Australian conditions 'favourable' for mouse plague, scientists warn
Australia's science agency has warned that spring rains have created ideal conditions for a mouse plague in the country's breadbasket.
Victoria and South Australia are experiencing higher than expected numbers of mice, the CSIRO said.
The agency characterises a mouse plague as more than 1,000 mice per hectare (405 per acre).
If conditions bring enough food, the population could hit that number within months, researcher Steve Henry said.
"We had a terrific spring this year which lead to record crops," Mr Henry told the BBC.
"Those conditions that lead to great crops are also really favourable for mice."
The CSIRO could not give a current figure for mice per hectare, but said data from traps and anecdotal evidence pointed to a population spike. About five mice per hectare would be considered normal, Mr Henry said.

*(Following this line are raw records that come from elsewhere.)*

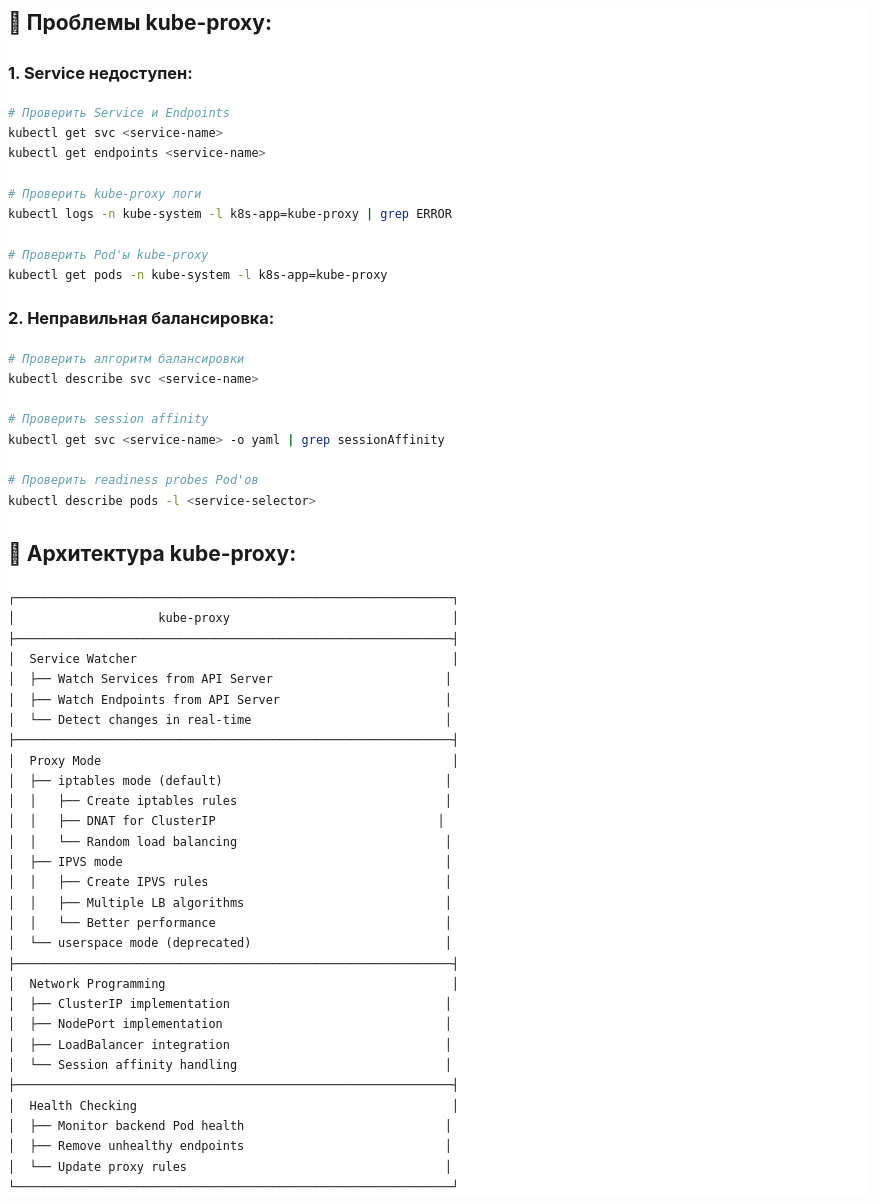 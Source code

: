 ## 🚨 **Проблемы kube-proxy:**

### **1. Service недоступен:**
```bash
# Проверить Service и Endpoints
kubectl get svc <service-name>
kubectl get endpoints <service-name>

# Проверить kube-proxy логи
kubectl logs -n kube-system -l k8s-app=kube-proxy | grep ERROR

# Проверить Pod'ы kube-proxy
kubectl get pods -n kube-system -l k8s-app=kube-proxy
```

### **2. Неправильная балансировка:**
```bash
# Проверить алгоритм балансировки
kubectl describe svc <service-name>

# Проверить session affinity
kubectl get svc <service-name> -o yaml | grep sessionAffinity

# Проверить readiness probes Pod'ов
kubectl describe pods -l <service-selector>
```

## 🎯 **Архитектура kube-proxy:**

```
┌─────────────────────────────────────────────────────────────┐
│                    kube-proxy                               │
├─────────────────────────────────────────────────────────────┤
│  Service Watcher                                            │
│  ├── Watch Services from API Server                        │
│  ├── Watch Endpoints from API Server                       │
│  └── Detect changes in real-time                           │
├─────────────────────────────────────────────────────────────┤
│  Proxy Mode                                                 │
│  ├── iptables mode (default)                               │
│  │   ├── Create iptables rules                             │
│  │   ├── DNAT for ClusterIP                               │
│  │   └── Random load balancing                             │
│  ├── IPVS mode                                             │
│  │   ├── Create IPVS rules                                 │
│  │   ├── Multiple LB algorithms                            │
│  │   └── Better performance                                │
│  └── userspace mode (deprecated)                           │
├─────────────────────────────────────────────────────────────┤
│  Network Programming                                        │
│  ├── ClusterIP implementation                              │
│  ├── NodePort implementation                               │
│  ├── LoadBalancer integration                              │
│  └── Session affinity handling                             │
├─────────────────────────────────────────────────────────────┤
│  Health Checking                                            │
│  ├── Monitor backend Pod health                            │
│  ├── Remove unhealthy endpoints                            │
│  └── Update proxy rules                                    │
└─────────────────────────────────────────────────────────────┘
```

Mouse plagues regularly occur only in Australia's grain belts and a province in north-west China, the CSIRO said.
Threat to farms
Victoria and South Australia occupy a large part of the Murray-Darling Basin, a fertile region accounting for almost 40% of Australia's agricultural income, according to the government.
Outbreaks of mice create a significant financial hit to farmers who are forced to buy costly bait and often re-sow crops.

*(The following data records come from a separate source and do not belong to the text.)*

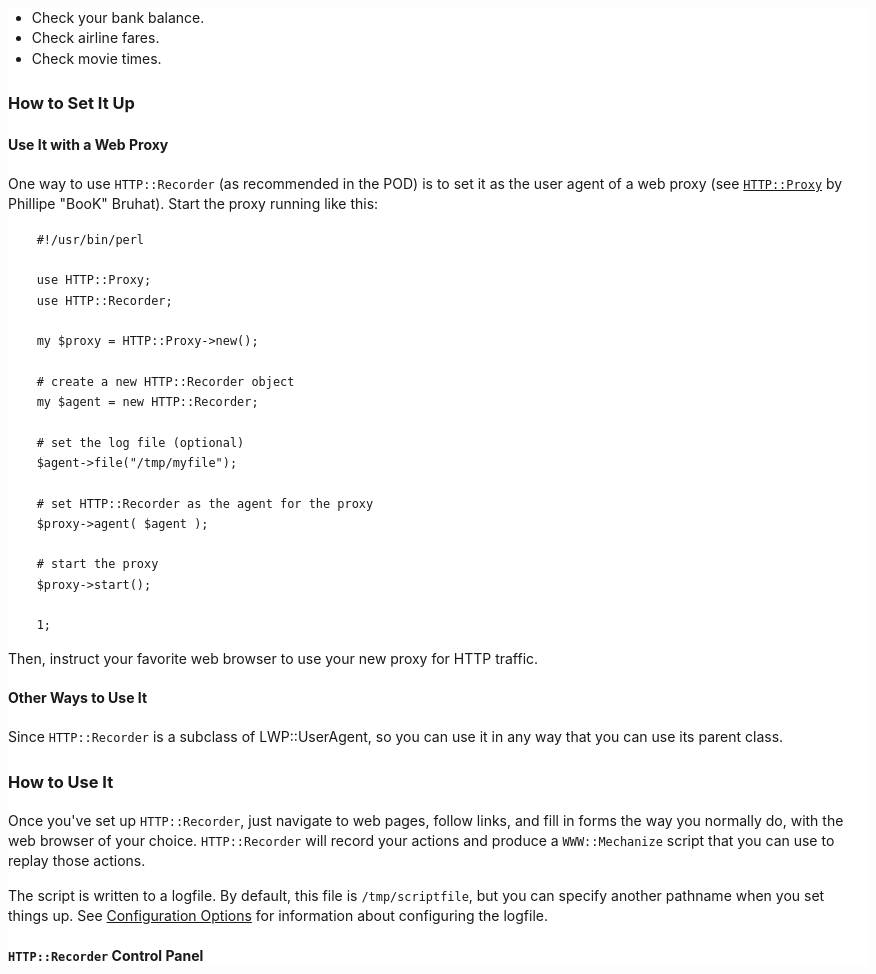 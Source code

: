 -   Check your bank balance.
-   Check airline fares.
-   Check movie times.

### How to Set It Up

#### Use It with a Web Proxy

One way to use `HTTP::Recorder` (as recommended in the POD) is to set it as the user agent of a web proxy (see [`HTTP::Proxy`](https://metacpan.org/pod/HTTP::Proxy) by Phillipe "BooK" Bruhat). Start the proxy running like this:

        #!/usr/bin/perl

        use HTTP::Proxy;
        use HTTP::Recorder;

        my $proxy = HTTP::Proxy->new();

        # create a new HTTP::Recorder object
        my $agent = new HTTP::Recorder;

        # set the log file (optional)
        $agent->file("/tmp/myfile");

        # set HTTP::Recorder as the agent for the proxy
        $proxy->agent( $agent );

        # start the proxy
        $proxy->start();

        1;

Then, instruct your favorite web browser to use your new proxy for HTTP traffic.

#### Other Ways to Use It

Since `HTTP::Recorder` is a subclass of LWP::UserAgent, so you can use it in any way that you can use its parent class.

### How to Use It

Once you've set up `HTTP::Recorder`, just navigate to web pages, follow links, and fill in forms the way you normally do, with the web browser of your choice. `HTTP::Recorder` will record your actions and produce a `WWW::Mechanize` script that you can use to replay those actions.

The script is written to a logfile. By default, this file is `/tmp/scriptfile`, but you can specify another pathname when you set things up. See [Configuration Options](#config) for information about configuring the logfile.

#### <span id="control_panel">`HTTP::Recorder` Control Panel</span>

Mr Henry said outbreaks also led to stress in rural communities.
"It's the fact that they are invading people's houses, they're in their vehicles, everywhere they turn around there's a mouse," he said.
"People in the cities are aghast when they have a mouse in the house. These people in the country, they're jamming up every crack in their house with steel wool to stop the mice from getting in."
Mice were introduced to Australia by European settlers. They have few natural predators and face little competition from native wildlife.